Sin orden o indicación alguna es que Choji y Shikamaru se adelantaron a cualquier directriz que la Emperatriz pudiera hacer, abriendo las puertas y cerrándolas tras ella, cortando cualquier comunicación entre ella y el Regente Imperial.

Deseaba estar sola, deseaba ya no tener que responderle a nadie, ser ella misma y poder decidir qué hacer con el rumbo de su vida; pero todo cuanto Sakura deseaba hacer era sencillamente imposible, no era una mujer normal y jamás lo seria, siempre habría de anteponer otras cosas por encima de sus propios sentimientos, eso lo había aprendido de su difunto padre que había muerto como Emperador, como tanto otros antes de él. Ella no podía ser diferente sin importar cuanto lo deseara, ella no podía pensar en si misma antes que en los demás, si e mostraba débil; desaparecería, y por ningún modo quería dejarle el camino libre a Danzo. Le importaba bien poco si al final podía o no tener hijos de Neji, no odiaría a un Príncipe o Princesa que fuera a alumbrar por culpa de los nulos sentimientos que albergaba hacia el hijo de regente y el resto de su prole.

Aguardando en silencio es que Sakura escucho con total claridad cómo es que los pasos de Danzo Shimura se alejaban permitiéndole—al menos por el momento—respirar más tranquila, casi como se le hubieran arrancado un peso invisible de los hombros y que pareció hacerse notorio mientras se dirigía por fin a su cama, sentándose sobre el colchón antes de dejarse desplomar por completo, incapaz siguiera de proferir palabra alguna.
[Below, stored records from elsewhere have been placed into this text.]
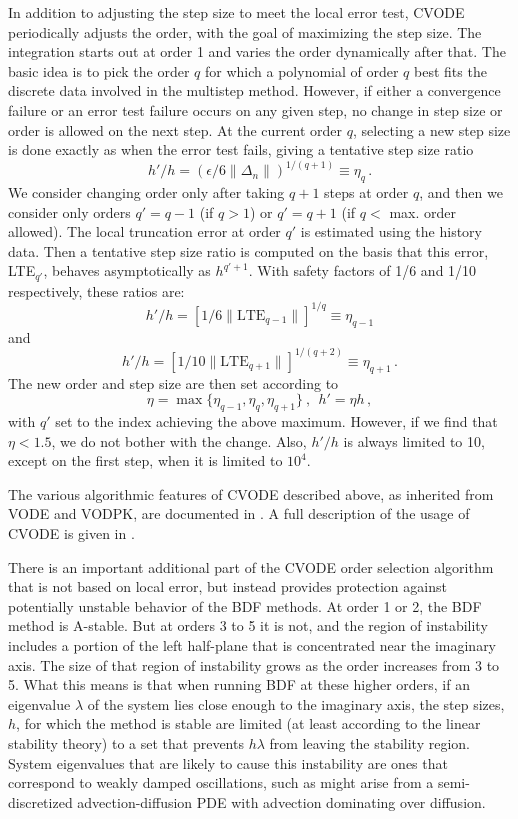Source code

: In addition to adjusting the step size to meet the local error test,
CVODE periodically adjusts the order, with the goal of maximizing the
step size.  The integration starts out at order 1 and varies the order
dynamically after that.  The basic idea is to pick the order $q$ for
which a polynomial of order $q$ best fits the discrete data involved
in the multistep method.  However, if either a convergence failure or
an error test failure occurs on any given step, no change in step
size or order is allowed on the next step.  At the current order $q$,
selecting a new step size is done exactly as when the error test
fails, giving a tentative step size ratio
\[ h'/h = (\epsilon / 6 \|\Delta_n\| )^{1/(q+1)} \equiv \eta_q \, . \]
We consider changing order only after taking $q+1$ steps at order $q$,
and then we consider only orders $q' = q - 1$ (if $q > 1$) or
$q' = q + 1$ (if $q < $ max. order allowed).  The local truncation
error at order $q'$ is estimated using the history data.  Then a
tentative step size ratio is computed on the basis that this error,
LTE$_{q'}$, behaves asymptotically as $h^{q'+1}$.  With safety factors
of 1/6 and 1/10 respectively, these ratios are:
\[ h'/h = [1 / 6 \|\mbox{LTE}_{q-1}\| ]^{1/q} \equiv \eta_{q-1} \]
and
\[ h'/h = [1 / 10 \|\mbox{LTE}_{q+1}\| ]^{1/(q+2)} \equiv \eta_{q+1} \, . \]
The new order and step size are then set according to
\[ \eta = \max\{\eta_{q-1},\eta_q,\eta_{q+1}\} ~,~~ h' = \eta h \, , \]
with $q'$ set to the index achieving the above maximum.
However, if we find that $\eta < 1.5$, we do not bother with the
change.  Also, $h'/h$ is always limited to 10, except on the first
step, when it is limited to $10^4$.

The various algorithmic features of CVODE described above, as
inherited from VODE and VODPK, are documented in
\cite{BBH:89,Byr:92,Hin:00}.  A full description of the usage
of CVODE is given in \cite{HiSe:04cvode}.

There is an important additional part of the CVODE order selection
algorithm that is not based on local error, but instead provides
protection against potentially unstable behavior of the BDF
methods. At order 1 or 2, the BDF method is A-stable.  But at
orders 3 to 5 it is not, and the region of instability includes a
portion of the left half-plane that is concentrated near the
imaginary axis.  The size of that region of instability grows as
the order increases from 3 to 5. What this means is that when
running BDF at these higher orders, if an eigenvalue $\lambda$ of
the system lies close enough to the imaginary axis, the step
sizes, $h$, for which the method is stable are limited (at least
according to the linear stability theory) to a set that prevents
$h\lambda$ from leaving the stability region.  System eigenvalues
that are likely to cause this instability are ones that correspond
to weakly damped oscillations, such as might arise from a
semi-discretized advection-diffusion PDE with advection dominating
over diffusion.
Pero más que cansancio, lo que pareció adueñarse de ella en ese momento, con la vista fija en el techo, fue la reflexión más absoluta; por un lados sus sentimientos que, —ahora—estaba, segura merecían existir por Naruto, que le correspondía y, por otro lado, la revuelta; Danzo no se permitiría quedar en evidencia y evidentemente no tardaría en inculpar a alguien para ocultar sus fechorías, y Sakura sabía que esa persona seria la Emperatriz Viuda Tsunade, que era como su madre...y en ese caso, por más quisiera, no podría protegerla.

-Majestad, el rey de Konoha pide verla- anuncio Ino desde el exterior.

Así como una parte de ella deseaba dormir y olvidarse del mundo, es que otra parte de su corazón salto infinitamente feliz al escuchar las palabras de la Yamanaka, sintiendo como si su alma regresara a su cuerpo por aquella formal declaración únicamente, pero que para ella significo más; mucho más. Naruto había regresado…se había ausentado temporalmente ante de que el aborto hubiera tenido lugar, relegado a atender lo asuntos de su propio reino, cosa que Sakura había sentido personalmente porque él era su amigo y apoyo incondicional, y el hombre más sincero que hubiera conocido, aquel que no temía gritar a los cuatro vientos lo mucho que la amaba. Sentándose velozmente sobre la cama, la Emperatriz se acomodó el cabello y la ropa lo mejor que pudo antes de tomar la campanilla del velador, agitándola cuanto era necesario para que las puertas fueron abiertas, permitiendo la entrada del soberano de Konoha.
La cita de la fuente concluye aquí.